Fed Interest Rates

The Fed is facing fresh criticism from U.S. President Donald Trump following a two-day conference where the body is anticipated to announce a new decision relating to interest rates.

The U.S. Federal Reserve is expected to leave borrowing costs at the same level as it aims to maintain a ‘patient’ fiscal policy stance amidst robust economic growth.

The economy is on an upward trajectory and unemployment is near historical lows. But that hasn’t hindered President Donald Trump’s assault on the Jerome Powell and the Fed, insisting that the body cut interest rates by an entire percentage to boost American development.

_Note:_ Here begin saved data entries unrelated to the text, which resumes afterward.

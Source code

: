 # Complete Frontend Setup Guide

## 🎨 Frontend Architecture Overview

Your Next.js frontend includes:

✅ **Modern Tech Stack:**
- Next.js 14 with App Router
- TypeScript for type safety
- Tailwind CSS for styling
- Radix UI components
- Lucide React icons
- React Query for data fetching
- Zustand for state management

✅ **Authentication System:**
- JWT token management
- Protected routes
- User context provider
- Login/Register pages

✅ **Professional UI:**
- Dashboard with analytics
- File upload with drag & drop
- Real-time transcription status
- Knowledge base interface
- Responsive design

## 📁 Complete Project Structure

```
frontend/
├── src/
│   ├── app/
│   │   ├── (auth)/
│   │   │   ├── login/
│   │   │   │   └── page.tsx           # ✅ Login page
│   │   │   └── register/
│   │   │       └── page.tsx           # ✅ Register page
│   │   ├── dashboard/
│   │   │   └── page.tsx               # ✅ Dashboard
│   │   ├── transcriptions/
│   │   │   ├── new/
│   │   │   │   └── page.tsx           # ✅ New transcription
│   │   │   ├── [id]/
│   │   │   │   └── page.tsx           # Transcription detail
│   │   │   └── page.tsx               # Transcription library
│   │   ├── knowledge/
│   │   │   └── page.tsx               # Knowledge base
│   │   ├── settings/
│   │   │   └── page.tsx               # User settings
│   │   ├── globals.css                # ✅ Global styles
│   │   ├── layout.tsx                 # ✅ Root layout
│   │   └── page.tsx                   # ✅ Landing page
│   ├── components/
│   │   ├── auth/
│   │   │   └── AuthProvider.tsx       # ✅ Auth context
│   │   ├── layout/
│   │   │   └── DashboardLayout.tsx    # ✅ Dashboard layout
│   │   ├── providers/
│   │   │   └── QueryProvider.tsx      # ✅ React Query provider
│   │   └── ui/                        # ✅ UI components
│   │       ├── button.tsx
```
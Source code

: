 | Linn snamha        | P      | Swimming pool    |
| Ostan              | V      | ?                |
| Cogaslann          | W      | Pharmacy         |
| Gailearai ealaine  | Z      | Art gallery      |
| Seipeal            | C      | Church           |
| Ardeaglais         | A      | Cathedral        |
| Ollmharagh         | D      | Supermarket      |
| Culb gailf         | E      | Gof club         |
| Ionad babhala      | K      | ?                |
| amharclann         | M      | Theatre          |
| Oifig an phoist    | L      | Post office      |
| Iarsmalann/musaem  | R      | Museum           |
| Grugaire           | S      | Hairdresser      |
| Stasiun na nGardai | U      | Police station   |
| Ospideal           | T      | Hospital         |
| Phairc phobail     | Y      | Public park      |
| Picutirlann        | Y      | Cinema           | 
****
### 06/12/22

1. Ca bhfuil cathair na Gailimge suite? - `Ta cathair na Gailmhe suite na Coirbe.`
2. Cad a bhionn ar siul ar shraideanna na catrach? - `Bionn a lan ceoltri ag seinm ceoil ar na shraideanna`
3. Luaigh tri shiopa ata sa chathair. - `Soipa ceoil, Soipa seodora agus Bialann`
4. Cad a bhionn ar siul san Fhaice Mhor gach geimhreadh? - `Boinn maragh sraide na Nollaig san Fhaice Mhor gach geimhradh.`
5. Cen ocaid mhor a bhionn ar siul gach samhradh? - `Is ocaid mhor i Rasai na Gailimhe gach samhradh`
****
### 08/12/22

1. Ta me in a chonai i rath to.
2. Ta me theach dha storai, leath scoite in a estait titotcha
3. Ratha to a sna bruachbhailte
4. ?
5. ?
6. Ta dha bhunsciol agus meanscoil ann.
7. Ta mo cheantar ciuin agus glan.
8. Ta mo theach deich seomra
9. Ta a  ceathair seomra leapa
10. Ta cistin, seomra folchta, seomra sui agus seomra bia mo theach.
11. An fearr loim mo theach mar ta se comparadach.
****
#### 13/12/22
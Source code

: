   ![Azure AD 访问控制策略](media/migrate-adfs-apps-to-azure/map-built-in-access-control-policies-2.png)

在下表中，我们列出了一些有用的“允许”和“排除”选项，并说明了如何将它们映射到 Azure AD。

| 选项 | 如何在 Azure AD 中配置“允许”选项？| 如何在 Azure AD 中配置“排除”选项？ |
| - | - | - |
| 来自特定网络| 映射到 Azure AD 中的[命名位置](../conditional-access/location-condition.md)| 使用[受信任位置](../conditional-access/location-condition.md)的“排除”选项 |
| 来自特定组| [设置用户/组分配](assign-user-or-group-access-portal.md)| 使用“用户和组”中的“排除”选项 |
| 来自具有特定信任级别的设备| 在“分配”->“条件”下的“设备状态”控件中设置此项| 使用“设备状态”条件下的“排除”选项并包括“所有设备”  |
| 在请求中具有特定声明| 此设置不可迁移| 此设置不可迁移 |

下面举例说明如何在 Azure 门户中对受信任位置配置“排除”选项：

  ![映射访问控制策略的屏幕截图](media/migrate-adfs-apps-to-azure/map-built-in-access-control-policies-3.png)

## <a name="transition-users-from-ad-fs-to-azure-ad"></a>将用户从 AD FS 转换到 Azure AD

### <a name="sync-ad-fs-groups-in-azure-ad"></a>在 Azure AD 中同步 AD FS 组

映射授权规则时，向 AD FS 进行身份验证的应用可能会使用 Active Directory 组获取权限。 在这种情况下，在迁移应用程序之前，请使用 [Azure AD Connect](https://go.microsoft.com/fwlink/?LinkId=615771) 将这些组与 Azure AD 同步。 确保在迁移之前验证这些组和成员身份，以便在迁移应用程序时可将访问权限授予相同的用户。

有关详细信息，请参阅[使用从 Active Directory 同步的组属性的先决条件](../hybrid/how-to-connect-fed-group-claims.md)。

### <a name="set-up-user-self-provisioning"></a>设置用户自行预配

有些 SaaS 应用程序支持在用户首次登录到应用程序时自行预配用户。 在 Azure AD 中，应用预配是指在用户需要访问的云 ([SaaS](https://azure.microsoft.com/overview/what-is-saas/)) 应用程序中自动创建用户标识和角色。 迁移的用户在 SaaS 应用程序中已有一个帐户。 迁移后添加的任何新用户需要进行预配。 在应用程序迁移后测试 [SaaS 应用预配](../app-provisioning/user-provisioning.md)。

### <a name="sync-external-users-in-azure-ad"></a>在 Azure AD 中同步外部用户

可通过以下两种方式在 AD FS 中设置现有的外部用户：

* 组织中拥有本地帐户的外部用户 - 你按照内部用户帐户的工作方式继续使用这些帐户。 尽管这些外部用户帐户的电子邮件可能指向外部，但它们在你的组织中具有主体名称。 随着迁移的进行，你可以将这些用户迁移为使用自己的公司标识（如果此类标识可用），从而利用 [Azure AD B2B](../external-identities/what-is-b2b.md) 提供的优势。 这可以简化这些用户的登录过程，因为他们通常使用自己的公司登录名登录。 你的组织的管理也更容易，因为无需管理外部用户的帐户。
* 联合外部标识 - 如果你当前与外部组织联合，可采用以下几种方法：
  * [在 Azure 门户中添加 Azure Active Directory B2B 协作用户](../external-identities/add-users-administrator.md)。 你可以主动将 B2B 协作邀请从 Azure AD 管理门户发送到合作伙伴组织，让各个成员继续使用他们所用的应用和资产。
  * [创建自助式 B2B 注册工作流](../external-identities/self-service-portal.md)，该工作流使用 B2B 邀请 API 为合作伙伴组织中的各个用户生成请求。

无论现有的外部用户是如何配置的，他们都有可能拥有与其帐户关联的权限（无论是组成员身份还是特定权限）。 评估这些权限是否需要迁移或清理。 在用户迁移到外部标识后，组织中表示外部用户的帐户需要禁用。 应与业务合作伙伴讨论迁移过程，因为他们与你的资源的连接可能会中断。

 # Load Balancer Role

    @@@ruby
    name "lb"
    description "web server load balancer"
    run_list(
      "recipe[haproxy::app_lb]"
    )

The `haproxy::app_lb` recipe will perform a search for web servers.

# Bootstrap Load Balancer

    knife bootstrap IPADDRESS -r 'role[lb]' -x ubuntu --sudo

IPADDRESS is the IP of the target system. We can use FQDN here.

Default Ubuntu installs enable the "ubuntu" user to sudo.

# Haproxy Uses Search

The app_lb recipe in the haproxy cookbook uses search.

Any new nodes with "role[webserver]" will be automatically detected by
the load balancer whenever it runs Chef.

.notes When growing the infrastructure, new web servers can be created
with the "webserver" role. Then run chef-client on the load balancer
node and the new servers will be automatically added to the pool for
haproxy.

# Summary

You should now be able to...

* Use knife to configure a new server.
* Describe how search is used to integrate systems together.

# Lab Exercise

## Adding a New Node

On Tuesday, Trump tweeted that the U.S. economy has “the capacity to go up like a rocket” if the Fed would only sever rates and resume the emergency bond purchasing programs it unveiled after the 2008 financial downturn aiming to relieve long-lasting loan rates and to spur growth and development.

The comments mark the most recent and most pointed turn in Trump’s repeated objection of Fed Chairman Jerome Powell, a system that has diverged with a 25-year tradition of U.S. presidents straying away from statements on Fed policy out of regard for its autonomy.

Trump contrasted the Fed’s moves with China’s economic growth, which he concluded was bolstered by pro-active lending policies. The president has been especially critical of Fed Chairman Jerome Powell and the Fed’s credit tightening policies.

Trump’s suggestion to cut interest rates by a full percentage point would be significant. The last time the Fed cut rates that much was in December 2008, in the midst of the most significant monetary crisis since the Great Depression. The central bank slashed rates from one percent to zero at the end of 2008. It had never done anything like that prior to the crisis. And, with the economy continuing to grow, the body is certainly not likely to do it again anytime soon.

So what’s the Fed to do?

The Fed will likely repeat a message that has actually reassured consumers and financiers since the start of the year: No rate hikes are on the agenda this year.

The Fed’s low-rate policy is keeping loan expenses down, serving to enhance stock markets and help support an economy that’s growing steadily. And with inflation remaining subdued, the Fed is viewed as able to remain on the sidelines at least throughout 2019.

Economic experts overwhelmingly anticipate no significant change in its rate policy.

Ahead of the Fed ruling, futures markets were predicting reasonable gains in U.S. stock exchanges on Wednesday morning. Dow futures and the more comprehensive S&P 500 futures are both up 0.3%.

The U.S. stock market has been riding high this year, even breaking records, after mounting a massive resurgence from an abrupt drop at the end of 2018. Investors have been cheered by evidence that the global economy is back on track.

U.S. markets are expected to open in the green today, while the dollar continues to slip.